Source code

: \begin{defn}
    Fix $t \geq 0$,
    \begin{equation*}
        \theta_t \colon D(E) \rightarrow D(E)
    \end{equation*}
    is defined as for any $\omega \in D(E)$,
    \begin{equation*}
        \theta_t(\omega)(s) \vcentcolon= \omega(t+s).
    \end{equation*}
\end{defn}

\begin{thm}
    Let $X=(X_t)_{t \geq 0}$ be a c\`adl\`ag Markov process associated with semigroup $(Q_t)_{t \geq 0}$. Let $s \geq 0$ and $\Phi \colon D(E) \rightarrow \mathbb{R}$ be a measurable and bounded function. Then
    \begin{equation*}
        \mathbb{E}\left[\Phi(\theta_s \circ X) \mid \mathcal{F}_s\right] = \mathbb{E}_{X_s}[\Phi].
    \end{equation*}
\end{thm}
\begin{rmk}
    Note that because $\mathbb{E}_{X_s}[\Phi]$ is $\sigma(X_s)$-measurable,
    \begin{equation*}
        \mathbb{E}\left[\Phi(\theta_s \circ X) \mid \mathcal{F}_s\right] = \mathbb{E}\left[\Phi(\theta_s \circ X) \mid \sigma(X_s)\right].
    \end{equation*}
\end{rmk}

:::

The answer must consist of every line from the entries that holds the string "sigma".

    Note that because $\mathbb{E}_{X_s}[\Phi]$ is $\sigma(X_s)$-measurable,
        \mathbb{E}\left[\Phi(\theta_s \circ X) \mid \mathcal{F}_s\right] = \mathbb{E}\left[\Phi(\theta_s \circ X) \mid \sigma(X_s)\right].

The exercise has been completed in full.